Proposta essa definição em seu título de abertura, a LDB apresenta outros oito títulos que definirão os princípios e as finalidades da educação: do direito à educação e do dever de educar; da organização da educação nacional; de seus

níveis e modalidades de ensino; dos recursos financeiros; além das disposições gerais e transitórias.

Para efeito deste estudo, destacamos, no Título II Dos Princípios e Fins da Educação Nacional, os princípios assegurados nos incisos extraídos do artigo 3o, conforme segue:

I - igualdade de condições para o acesso e permanência na escola; [...]

VI - gratuidade do ensino público em estabelecimentos oficiais; [...]

IX - garantia de padrão de qualidade; [...]. (BRASIL, 1996)

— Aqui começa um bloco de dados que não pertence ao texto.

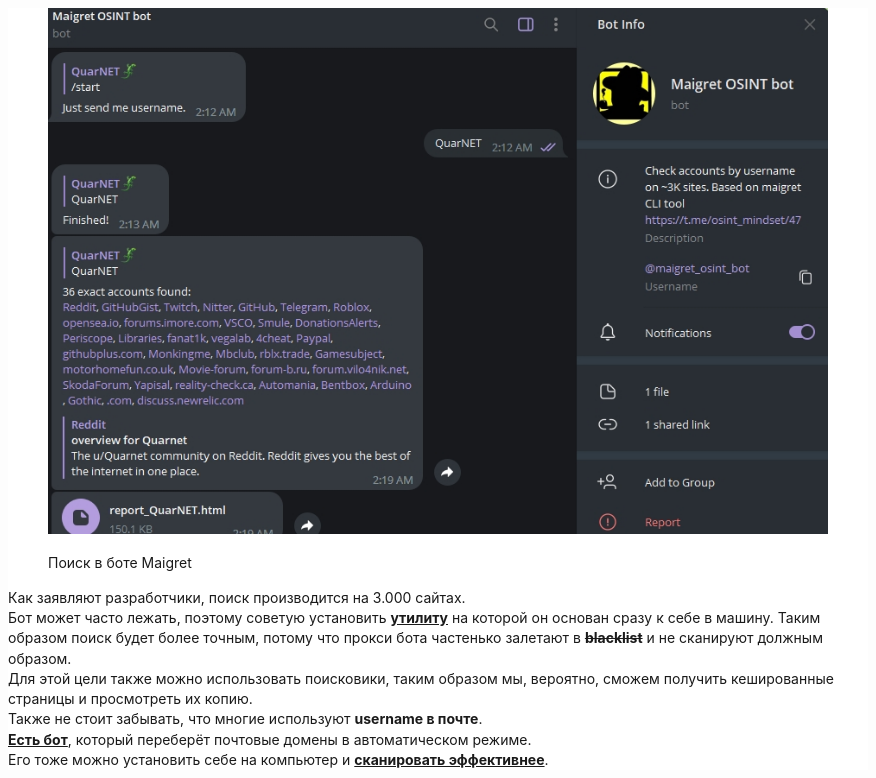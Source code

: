 <figure><img src="../.gitbook/assets/brave_q6zPyOGa20.jpg" alt=""><figcaption><p>Поиск в боте Maigret</p></figcaption></figure>

Как заявляют разработчики, поиск производится на 3.000 сайтах.\
Бот может часто лежать, поэтому советую установить [**утилиту**](https://github.com/soxoj/maigret) на которой он основан сразу к себе в машину. Таким образом поиск будет более точным, потому что прокси бота частенько залетают в ~~**blacklist**~~ и не сканируют должным образом.\
Для этой цели также можно использовать поисковики, таким образом мы, вероятно, сможем получить кешированные страницы и просмотреть их копию.\
Также не стоит забывать, что многие используют **username в почте**.\
[**Есть бот**](https://t.me/mailcat\_s\_bot), который переберёт почтовые домены в автоматическом режиме.\
Его тоже можно установить себе на компьютер и [**сканировать эффективнее**](https://github.com/sharsil/mailcat).
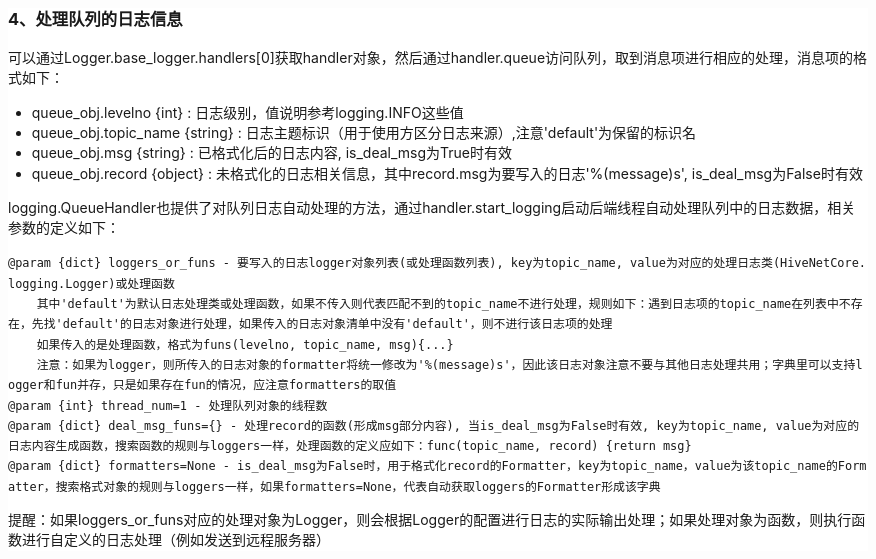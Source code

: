 ### 4、处理队列的日志信息

可以通过Logger.base_logger.handlers[0]获取handler对象，然后通过handler.queue访问队列，取到消息项进行相应的处理，消息项的格式如下：

- queue_obj.levelno {int} : 日志级别，值说明参考logging.INFO这些值
- queue_obj.topic_name {string} : 日志主题标识（用于使用方区分日志来源）,注意'default'为保留的标识名
- queue_obj.msg {string} : 已格式化后的日志内容, is_deal_msg为True时有效
- queue_obj.record {object} : 未格式化的日志相关信息，其中record.msg为要写入的日志'%(message)s', is_deal_msg为False时有效

logging.QueueHandler也提供了对队列日志自动处理的方法，通过handler.start_logging启动后端线程自动处理队列中的日志数据，相关参数的定义如下：

```
@param {dict} loggers_or_funs - 要写入的日志logger对象列表(或处理函数列表), key为topic_name, value为对应的处理日志类(HiveNetCore.logging.Logger)或处理函数
	其中'default'为默认日志处理类或处理函数，如果不传入则代表匹配不到的topic_name不进行处理，规则如下：遇到日志项的topic_name在列表中不存在，先找'default'的日志对象进行处理，如果传入的日志对象清单中没有'default'，则不进行该日志项的处理
	如果传入的是处理函数，格式为funs(levelno, topic_name, msg){...}
	注意：如果为logger，则所传入的日志对象的formatter将统一修改为'%(message)s'，因此该日志对象注意不要与其他日志处理共用；字典里可以支持logger和fun并存，只是如果存在fun的情况，应注意formatters的取值
@param {int} thread_num=1 - 处理队列对象的线程数
@param {dict} deal_msg_funs={} - 处理record的函数(形成msg部分内容), 当is_deal_msg为False时有效, key为topic_name, value为对应的日志内容生成函数，搜索函数的规则与loggers一样，处理函数的定义应如下：func(topic_name, record) {return msg}
@param {dict} formatters=None - is_deal_msg为False时，用于格式化record的Formatter，key为topic_name，value为该topic_name的Formatter，搜索格式对象的规则与loggers一样，如果formatters=None，代表自动获取loggers的Formatter形成该字典
```

提醒：如果loggers_or_funs对应的处理对象为Logger，则会根据Logger的配置进行日志的实际输出处理；如果处理对象为函数，则执行函数进行自定义的日志处理（例如发送到远程服务器）











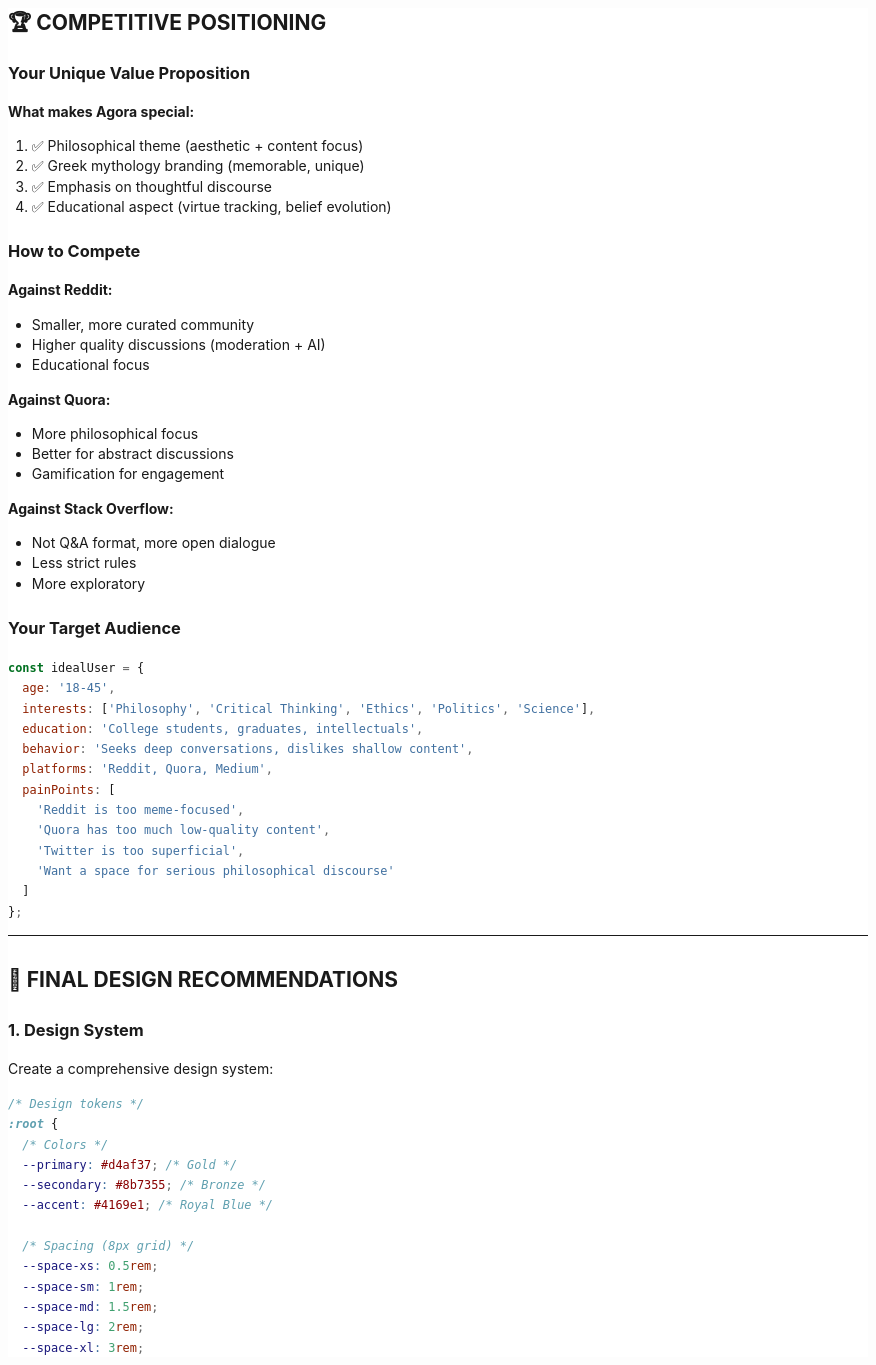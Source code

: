 
## 🏆 COMPETITIVE POSITIONING

### Your Unique Value Proposition
**What makes Agora special:**
1. ✅ Philosophical theme (aesthetic + content focus)
2. ✅ Greek mythology branding (memorable, unique)
3. ✅ Emphasis on thoughtful discourse
4. ✅ Educational aspect (virtue tracking, belief evolution)

### How to Compete
**Against Reddit:**
- Smaller, more curated community
- Higher quality discussions (moderation + AI)
- Educational focus

**Against Quora:**
- More philosophical focus
- Better for abstract discussions
- Gamification for engagement

**Against Stack Overflow:**
- Not Q&A format, more open dialogue
- Less strict rules
- More exploratory

### Your Target Audience
```javascript
const idealUser = {
  age: '18-45',
  interests: ['Philosophy', 'Critical Thinking', 'Ethics', 'Politics', 'Science'],
  education: 'College students, graduates, intellectuals',
  behavior: 'Seeks deep conversations, dislikes shallow content',
  platforms: 'Reddit, Quora, Medium',
  painPoints: [
    'Reddit is too meme-focused',
    'Quora has too much low-quality content',
    'Twitter is too superficial',
    'Want a space for serious philosophical discourse'
  ]
};
```

---

## 🎨 FINAL DESIGN RECOMMENDATIONS

### 1. **Design System**
Create a comprehensive design system:
```css
/* Design tokens */
:root {
  /* Colors */
  --primary: #d4af37; /* Gold */
  --secondary: #8b7355; /* Bronze */
  --accent: #4169e1; /* Royal Blue */
  
  /* Spacing (8px grid) */
  --space-xs: 0.5rem;
  --space-sm: 1rem;
  --space-md: 1.5rem;
  --space-lg: 2rem;
  --space-xl: 3rem;
```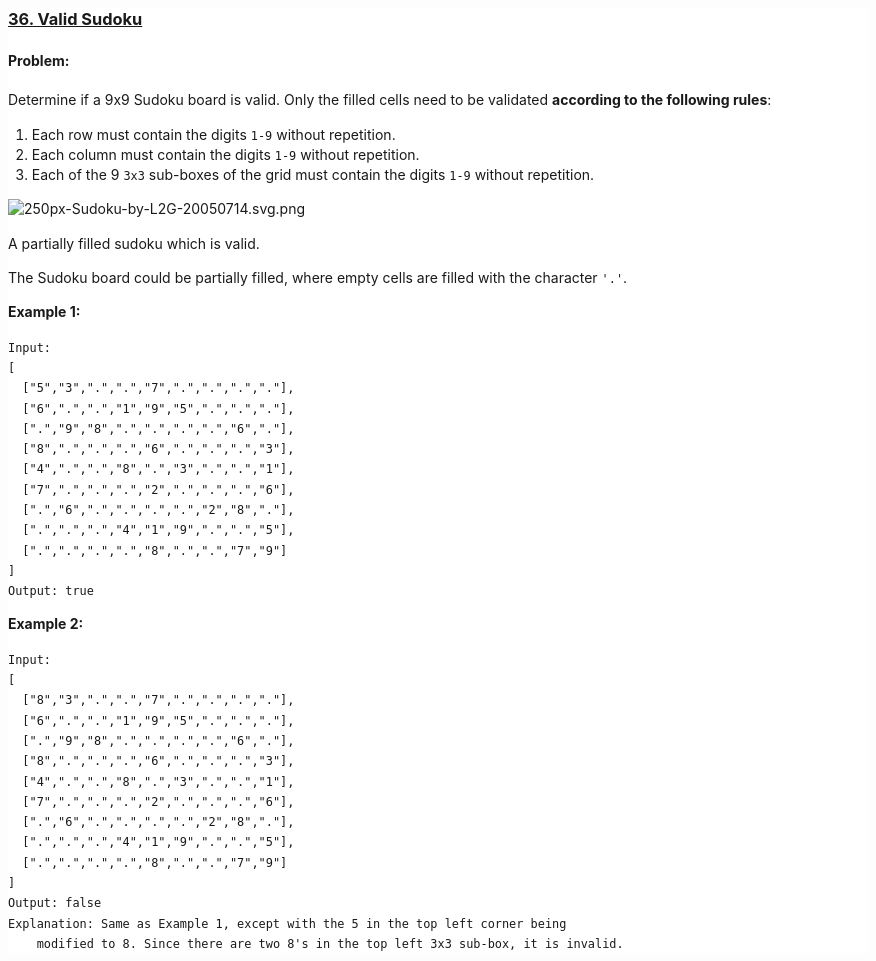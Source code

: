### [36. Valid Sudoku](https://leetcode.com/problems/valid-sudoku/description/) <a id="36-valid-sudokuhttpsleetcodecomproblemsvalid-sudokudescription"></a>

#### Problem: <a id="problem-29"></a>

Determine if a 9x9 Sudoku board is valid. Only the filled cells need to be validated **according to the following rules**:

1. Each row must contain the digits `1-9` without repetition.
2. Each column must contain the digits `1-9` without repetition.
3. Each of the 9 `3x3` sub-boxes of the grid must contain the digits `1-9` without repetition.

![250px-Sudoku-by-L2G-20050714.svg.png](http://127.0.0.1:5500/_RESOURCES/_DS-n-Algos/_MY_OPRIGINAL_DS/SANDBOX/leetMD/completeLEETCODE_files/250px-Sudoku-by-L2G-20050714.svg.png)

A partially filled sudoku which is valid.

The Sudoku board could be partially filled, where empty cells are filled with the character `'.'`.

**Example 1:**

```text
Input:
[
  ["5","3",".",".","7",".",".",".","."],
  ["6",".",".","1","9","5",".",".","."],
  [".","9","8",".",".",".",".","6","."],
  ["8",".",".",".","6",".",".",".","3"],
  ["4",".",".","8",".","3",".",".","1"],
  ["7",".",".",".","2",".",".",".","6"],
  [".","6",".",".",".",".","2","8","."],
  [".",".",".","4","1","9",".",".","5"],
  [".",".",".",".","8",".",".","7","9"]
]
Output: true
```

**Example 2:**

```text
Input:
[
  ["8","3",".",".","7",".",".",".","."],
  ["6",".",".","1","9","5",".",".","."],
  [".","9","8",".",".",".",".","6","."],
  ["8",".",".",".","6",".",".",".","3"],
  ["4",".",".","8",".","3",".",".","1"],
  ["7",".",".",".","2",".",".",".","6"],
  [".","6",".",".",".",".","2","8","."],
  [".",".",".","4","1","9",".",".","5"],
  [".",".",".",".","8",".",".","7","9"]
]
Output: false
Explanation: Same as Example 1, except with the 5 in the top left corner being 
    modified to 8. Since there are two 8's in the top left 3x3 sub-box, it is invalid.
```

Essa indicação intencional anuncia diretamente de quais direitos estamos tratando: da universalidade do ensino, para todos os brasileiros, de forma gratuita, equitativa e qualificada, mediante condições legais que garantam a permanência desses estudantes nas diferentes modalidades de ensino nas escolas públicas.

Ora, sendo a educação um direito constitucionalmente instituído num sistema político democrático, cabe aos governos criar meios legais para efetivar sua condição com qualidade e equidade e da sociedade civil em acompanhar, avaliar e fiscalizar os serviços prestados.

Há documentos, produzidos em âmbito internacional, que tratam das questões próprias do direito, enquanto garantias de convivência ordenada, que regulam a convivência em âmbito global, com base em princípios humanitários, igualitários, equitativos e de justiça social e, dentre eles, destacam-se a Declaração Universal dos Direitos Humanos da Organização das Nações Unidas (ONU, 1948); o Índice de Desenvolvimento Humano e o indicador de Felicidade Interna Bruta (1990); Relatório para a Organização das Nações Unidas para a Educação, a Ciência e a Cultura (Unesco), da Comissão Internacional sobre a Educação para o século XXI: Educação, um Tesouro a Descobrir (1996); As Metas do Milênio (2000); e o Pacto Global (2002); além das contribuições da Unesco e da Organização Mundial da Saúde (OMS), quando colocaram em pauta o debate sobre o direito à educação de qualidade (CASALI, 2011).

Nessa perspectiva, cabe uma reflexão complementar: De que educação estamos falando? Para quem? Qual sua finalidade?